---------- Record excerpts
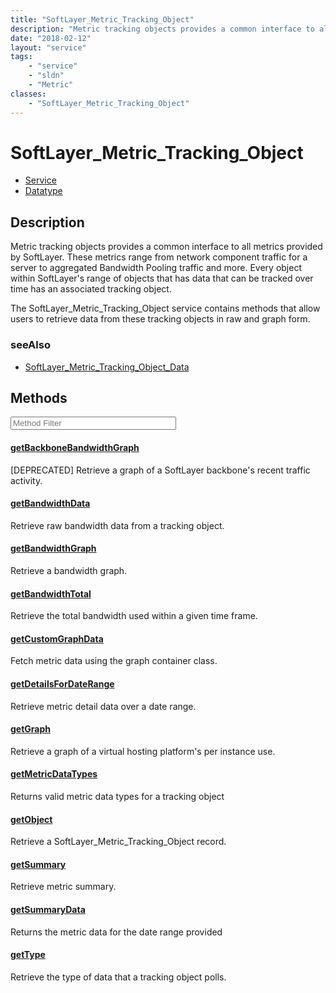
 ```yaml
---
title: "SoftLayer_Metric_Tracking_Object"
description: "Metric tracking objects provides a common interface to all metrics provided by SoftLayer. These metrics range from netwo... "
date: "2018-02-12"
layout: "service"
tags:
    - "service"
    - "sldn"
    - "Metric"
classes:
    - "SoftLayer_Metric_Tracking_Object"
---
```

# SoftLayer_Metric_Tracking_Object
<div id='service-datatype'>
    <ul id='sldn-reference-tabs'>
    <li id='service'> <a href='/reference/services/SoftLayer_Metric_Tracking_Object' >Service</a></li>    <li id='datatype'> <a href='/reference/datatypes/SoftLayer_Metric_Tracking_Object' >Datatype</a></li>
    </ul>
</div>

## Description
Metric tracking objects provides a common interface to all metrics provided by SoftLayer. These metrics range from network component traffic for a server to aggregated Bandwidth Pooling traffic and more. Every object within SoftLayer's range of objects that has data that can be tracked over time has an associated tracking object. 

The SoftLayer_Metric_Tracking_Object service contains methods that allow users to retrieve data from these tracking objects in raw and graph form. 



### seeAlso

* [SoftLayer_Metric_Tracking_Object_Data](/reference/datatypes/SoftLayer_Metric_Tracking_Object_Data )


        
<div id="properties" class="content service-content">

## Methods

<div class="view-filters">
    <div class="clearfix">
        <div class="search-input-box">
            <input placeholder="Method Filter" onkeyup="titleSearch(inputId='edit-combine', divId='method-div', elementClass='method-row')" 
                type="text" id="edit-combine" value="" size="30" maxlength="128" class="form-text">
        </div>
    </div>
</div>

<div id="method-div">

<div class="method-row">

#### [getBackboneBandwidthGraph](/reference/services/SoftLayer_Metric_Tracking_Object/getBackboneBandwidthGraph)
[DEPRECATED] Retrieve a graph of a SoftLayer backbone's recent traffic activity.
</div>

<div class="method-row">

#### [getBandwidthData](/reference/services/SoftLayer_Metric_Tracking_Object/getBandwidthData)
Retrieve raw bandwidth data from a tracking object.
</div>

<div class="method-row">

#### [getBandwidthGraph](/reference/services/SoftLayer_Metric_Tracking_Object/getBandwidthGraph)
Retrieve a bandwidth graph.
</div>

<div class="method-row">

#### [getBandwidthTotal](/reference/services/SoftLayer_Metric_Tracking_Object/getBandwidthTotal)
Retrieve the total bandwidth used within a given time frame.
</div>

<div class="method-row">

#### [getCustomGraphData](/reference/services/SoftLayer_Metric_Tracking_Object/getCustomGraphData)
Fetch metric data using the graph container class.
</div>

<div class="method-row">

#### [getDetailsForDateRange](/reference/services/SoftLayer_Metric_Tracking_Object/getDetailsForDateRange)
Retrieve metric detail data over a date range.
</div>

<div class="method-row">

#### [getGraph](/reference/services/SoftLayer_Metric_Tracking_Object/getGraph)
Retrieve a graph of a virtual hosting platform's per instance use.
</div>

<div class="method-row">

#### [getMetricDataTypes](/reference/services/SoftLayer_Metric_Tracking_Object/getMetricDataTypes)
Returns valid metric data types for a tracking object
</div>

<div class="method-row">

#### [getObject](/reference/services/SoftLayer_Metric_Tracking_Object/getObject)
Retrieve a SoftLayer_Metric_Tracking_Object record.
</div>

<div class="method-row">

#### [getSummary](/reference/services/SoftLayer_Metric_Tracking_Object/getSummary)
Retrieve metric summary.
</div>

<div class="method-row">

#### [getSummaryData](/reference/services/SoftLayer_Metric_Tracking_Object/getSummaryData)
Returns the metric data for the date range provided
</div>

<div class="method-row">

#### [getType](/reference/services/SoftLayer_Metric_Tracking_Object/getType)
Retrieve the type of data that a tracking object polls.
</div>
</div>

</div>

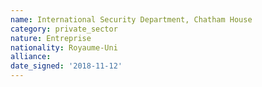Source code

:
 ```yaml
---
name: International Security Department, Chatham House
category: private_sector
nature: Entreprise
nationality: Royaume-Uni
alliance: 
date_signed: '2018-11-12'
---
```

    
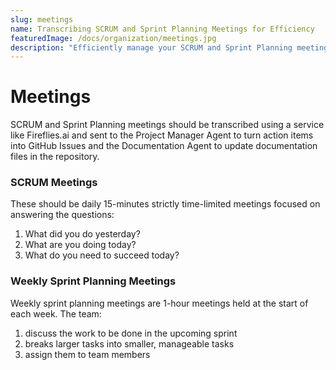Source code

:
 ```yaml
---
slug: meetings
name: Transcribing SCRUM and Sprint Planning Meetings for Efficiency
featuredImage: /docs/organization/meetings.jpg
description: "Efficiently manage your SCRUM and Sprint Planning meetings by leveraging Fireflies.ai for transcription. Send transcriptions to Project Manager Agents for action item creation and Documentation Agents for repository updates. Optimize your workflow! \U0001F680"
---
```


# Meetings

SCRUM and Sprint Planning meetings should be transcribed using a service like Fireflies.ai and sent to the Project Manager Agent to turn action items into GitHub Issues and the Documentation Agent to update documentation files in the repository.

### SCRUM Meetings

These should be daily 15-minutes strictly time-limited meetings focused on answering the questions:

1. What did you do yesterday?
2. What are you doing today?
3. What do you need to succeed today?

### Weekly Sprint Planning Meetings

Weekly sprint planning meetings are 1-hour meetings held at the start of each week. The team:

1. discuss the work to be done in the upcoming sprint
2. breaks larger tasks into smaller, manageable tasks
3. assign them to team members
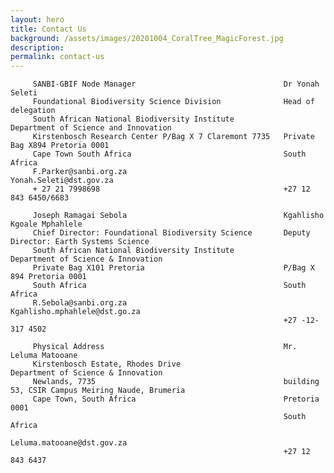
 ```yaml
---
layout: hero
title: Contact Us
background: /assets/images/20201004_CoralTree_MagicForest.jpg
description:
permalink: contact-us
---
```

                                                       
                                                        
         SANBI-GBIF Node Manager                                 Dr Yonah Seleti
         Foundational Biodiversity Science Division              Head of delegation
         South African National Biodiversity Institute           Department of Science and Innovation
         Kirstenbosch Research Center P/Bag X 7 Claremont 7735   Private Bag X894 Pretoria 0001
         Cape Town South Africa                                  South Africa
         F.Parker@sanbi.org.za                                   Yonah.Seleti@dst.gov.za
         + 27 21 7998698                                         +27 12 843 6450/6683
                                                
         Joseph Ramagai Sebola                                   Kgahlisho Kgoale Mphahlele                                           
         Chief Director: Foundational Biodiversity Science       Deputy Director: Earth Systems Science
         South African National Biodiversity Institute           Department of Science & Innovation
         Private Bag X101 Pretoria                               P/Bag X 894 Pretoria 0001
         South Africa                                            South Africa
         R.Sebola@sanbi.org.za                                   Kgahlisho.mphahlele@dst.go.za
                                                                 +27 -12-317 4502
         
         Physical Address                                        Mr. Leluma Matooane                                             
         Kirstenbosch Estate, Rhodes Drive                       Department of Science & Innovation
         Newlands, 7735                                          building 53, CSIR Campus Meiring Naude, Brumeria
         Cape Town, South Africa                                 Pretoria 0001             
                                                                 South Africa
                                                                 Leluma.matooane@dst.gov.za
                                                                 +27 12 843 6437
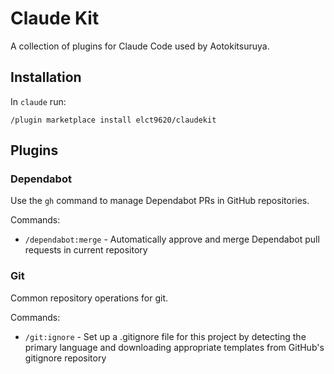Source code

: Claude Kit
===

A collection of plugins for Claude Code used by Aotokitsuruya.

## Installation

In `claude` run:

```
/plugin marketplace install elct9620/claudekit
```

## Plugins

### Dependabot

Use the `gh` command to manage Dependabot PRs in GitHub repositories.

Commands:
- `/dependabot:merge` - Automatically approve and merge Dependabot pull requests in current repository

### Git

Common repository operations for git.

Commands:
- `/git:ignore` - Set up a .gitignore file for this project by detecting the primary language and downloading appropriate templates from GitHub's gitignore repository

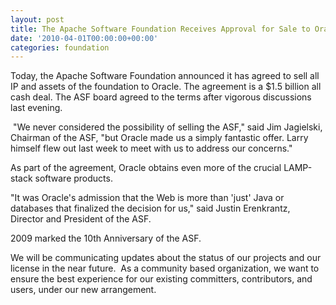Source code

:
 ```yaml
---
layout: post
title: The Apache Software Foundation Receives Approval for Sale to Oracle Corporation
date: '2010-04-01T00:00:00+00:00'
categories: foundation
---
```

<p>Today, the Apache Software Foundation announced it has agreed to
sell all IP and assets of the foundation to Oracle. The agreement is
a $1.5 billion all cash deal. The ASF board agreed to the terms
after vigorous discussions last evening.</p>
  <p>&nbsp;&quot;We never considered the possibility of selling the ASF,&quot; said Jim
Jagielski, Chairman of the ASF, &quot;but Oracle made us a simply fantastic
offer. Larry himself flew out last week to meet with us to address
our concerns.&quot;
</p>
  <p>
As part of the agreement, Oracle obtains even more of the crucial
LAMP-stack software products.

</p>
  <p>&quot;It was Oracle's admission that the Web is more than 'just' Java
or databases that finalized the decision for us,&quot; said Justin Erenkrantz,
Director and President of the ASF.
</p>
  <p>
2009 marked the 10th Anniversary of the ASF.</p>
  <p>We will be communicating updates about the status of our projects and our license in the near future.&nbsp; As a community based organization, we want to ensure the best experience for our existing committers, contributors, and users, under our new arrangement.<br /></p>

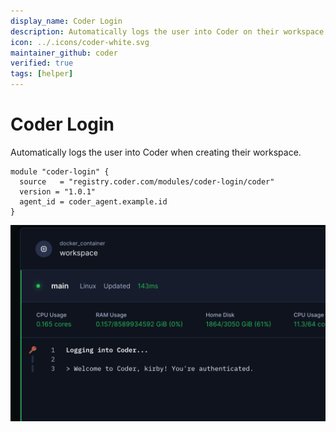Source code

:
 ```yaml
---
display_name: Coder Login
description: Automatically logs the user into Coder on their workspace
icon: ../.icons/coder-white.svg
maintainer_github: coder
verified: true
tags: [helper]
---
```


# Coder Login

Automatically logs the user into Coder when creating their workspace.

```hcl
module "coder-login" {
  source   = "registry.coder.com/modules/coder-login/coder"
  version = "1.0.1"
  agent_id = coder_agent.example.id
}
```

![Coder Login Logs](../.images/coder-login.png)
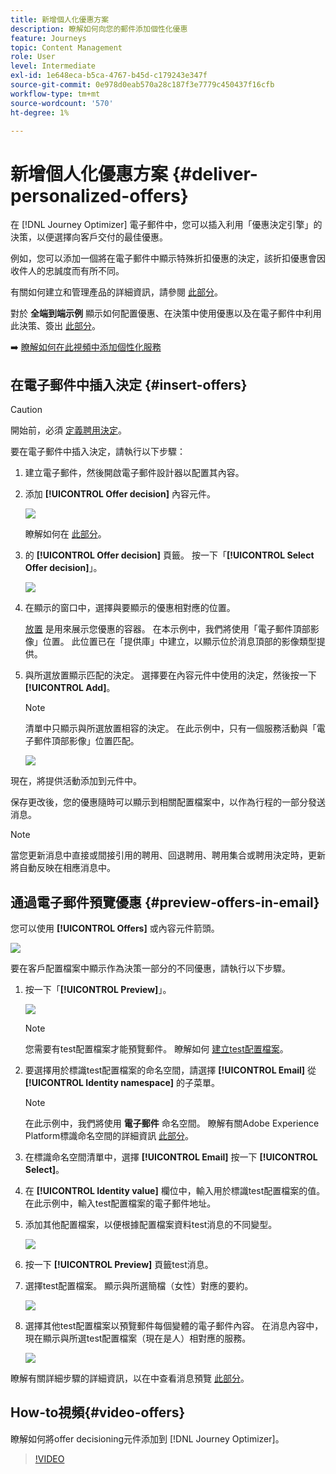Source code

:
 ```yaml
---
title: 新增個人化優惠方案
description: 瞭解如何向您的郵件添加個性化優惠
feature: Journeys
topic: Content Management
role: User
level: Intermediate
exl-id: 1e648eca-b5ca-4767-b45d-c179243e347f
source-git-commit: 0e978d0eab570a28c187f3e7779c450437f16cfb
workflow-type: tm+mt
source-wordcount: '570'
ht-degree: 1%

---
```


# 新增個人化優惠方案 {#deliver-personalized-offers}

在 [!DNL Journey Optimizer] 電子郵件中，您可以插入利用「優惠決定引擎」的決策，以便選擇向客戶交付的最佳優惠。

例如，您可以添加一個將在電子郵件中顯示特殊折扣優惠的決定，該折扣優惠會因收件人的忠誠度而有所不同。

有關如何建立和管理產品的詳細資訊，請參閱 [此部分](../offers/get-started/starting-offer-decisioning.md)。

對於 **全端到端示例** 顯示如何配置優惠、在決策中使用優惠以及在電子郵件中利用此決策、簽出 [此部分](../offers/offers-e2e.md#insert-decision-in-email)。

➡️ [瞭解如何在此視頻中添加個性化服務](#video-offers)

## 在電子郵件中插入決定 {#insert-offers}

>[!CAUTION]
>
>開始前，必須 [定義聘用決定](../offers/offer-activities/create-offer-activities.md)。

要在電子郵件中插入決定，請執行以下步驟：

1. 建立電子郵件，然後開啟電子郵件設計器以配置其內容。

1. 添加 **[!UICONTROL Offer decision]** 內容元件。

   ![](assets/deliver-offer-component.png)

   瞭解如何在 [此部分](content-components.md)。

1. 的 **[!UICONTROL Offer decision]** 頁籤。 按一下「**[!UICONTROL Select Offer decision]**」。

   ![](assets/deliver-offer-tab.png)

1. 在顯示的窗口中，選擇與要顯示的優惠相對應的位置。

   [放置](../offers/offer-library/creating-placements.md) 是用來展示您優惠的容器。 在本示例中，我們將使用「電子郵件頂部影像」位置。 此位置已在「提供庫」中建立，以顯示位於消息頂部的影像類型提供。

1. 與所選放置顯示匹配的決定。 選擇要在內容元件中使用的決定，然後按一下 **[!UICONTROL Add]**。

   >[!NOTE]
   >
   >清單中只顯示與所選放置相容的決定。 在此示例中，只有一個服務活動與「電子郵件頂部影像」位置匹配。

   ![](assets/deliver-offer-placement.png)

現在，將提供活動添加到元件中。

保存更改後，您的優惠隨時可以顯示到相關配置檔案中，以作為行程的一部分發送消息。

>[!NOTE]
>
>當您更新消息中直接或間接引用的聘用、回退聘用、聘用集合或聘用決定時，更新將自動反映在相應消息中。

## 通過電子郵件預覽優惠 {#preview-offers-in-email}

您可以使用 **[!UICONTROL Offers]** 或內容元件箭頭。

![](assets/deliver-offer-preview.png)

要在客戶配置檔案中顯示作為決策一部分的不同優惠，請執行以下步驟。

1. 按一下「**[!UICONTROL Preview]**」。

   ![](assets/deliver-offer-preview-button.png)

   >[!NOTE]
   >
   >您需要有test配置檔案才能預覽郵件。 瞭解如何 [建立test配置檔案](../segment/creating-test-profiles.md)。

1. 要選擇用於標識test配置檔案的命名空間，請選擇 **[!UICONTROL Email]** 從 **[!UICONTROL Identity namespace]** 的子菜單。

   >[!NOTE]
   >
   >在此示例中，我們將使用 **電子郵件** 命名空間。 瞭解有關Adobe Experience Platform標識命名空間的詳細資訊 [此部分](../segment/get-started-identity.md)。

1. 在標識命名空間清單中，選擇 **[!UICONTROL Email]** 按一下 **[!UICONTROL Select]**。

1. 在 **[!UICONTROL Identity value]** 欄位中，輸入用於標識test配置檔案的值。 在此示例中，輸入test配置檔案的電子郵件地址。

   <!--For example enter smith@adobe.com and click the **[!UICONTROL Add profile]** button.-->

1. 添加其他配置檔案，以便根據配置檔案資料test消息的不同變型。

   ![](assets/deliver-offer-test-profiles.png)

1. 按一下 **[!UICONTROL Preview]** 頁籤test消息。

1. 選擇test配置檔案。 顯示與所選簡檔（女性）對應的要約。

   ![](assets/deliver-offer-test-profile-female-preview.png)

1. 選擇其他test配置檔案以預覽郵件每個變體的電子郵件內容。 在消息內容中，現在顯示與所選test配置檔案（現在是人）相對應的服務。

   ![](assets/deliver-offer-test-profile-male-preview.png)

瞭解有關詳細步驟的詳細資訊，以在中查看消息預覽 [此部分](#preview-your-messages)。

## How-to視頻{#video-offers}

瞭解如何將offer decisioning元件添加到 [!DNL Journey Optimizer]。

>[!VIDEO](https://video.tv.adobe.com/v/334088?quality=12)

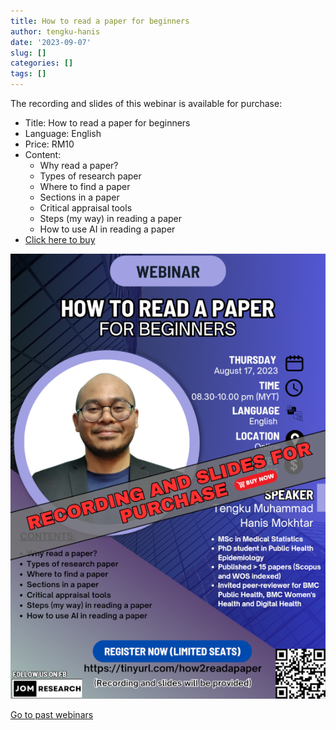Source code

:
 ```yaml
---
title: How to read a paper for beginners
author: tengku-hanis
date: '2023-09-07'
slug: []
categories: []
tags: []
---
```


The recording and slides of this webinar is available for purchase:

- Title: How to read a paper for beginners
- Language: English
- Price: RM10
- Content: 
    - Why read a paper?
    - Types of research paper 
    - Where to find a paper
    - Sections in a paper
    - Critical appraisal tools
    - Steps (my way) in reading a paper 
    - How to use AI in reading a paper
- [Click here to buy](https://docs.google.com/forms/d/e/1FAIpQLSeM8faF-oMyIbodmpbl7hgB3FFOKMogCQpZy3aDhouD70TIlA/viewform)

![](images/poster.png)

[Go to past webinars](https://jomresearch.netlify.app/webinars/#past-webinars)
--------------------
Go through the records line by line, and copy each line that holds the string "objects".

description: "Metric tracking objects provides a common interface to all metrics provided by SoftLayer. These metrics range from netwo... "
Metric tracking objects provides a common interface to all metrics provided by SoftLayer. These metrics range from network component traffic for a server to aggregated Bandwidth Pooling traffic and more. Every object within SoftLayer's range of objects that has data that can be tracked over time has an associated tracking object. 
The SoftLayer_Metric_Tracking_Object service contains methods that allow users to retrieve data from these tracking objects in raw and graph form. 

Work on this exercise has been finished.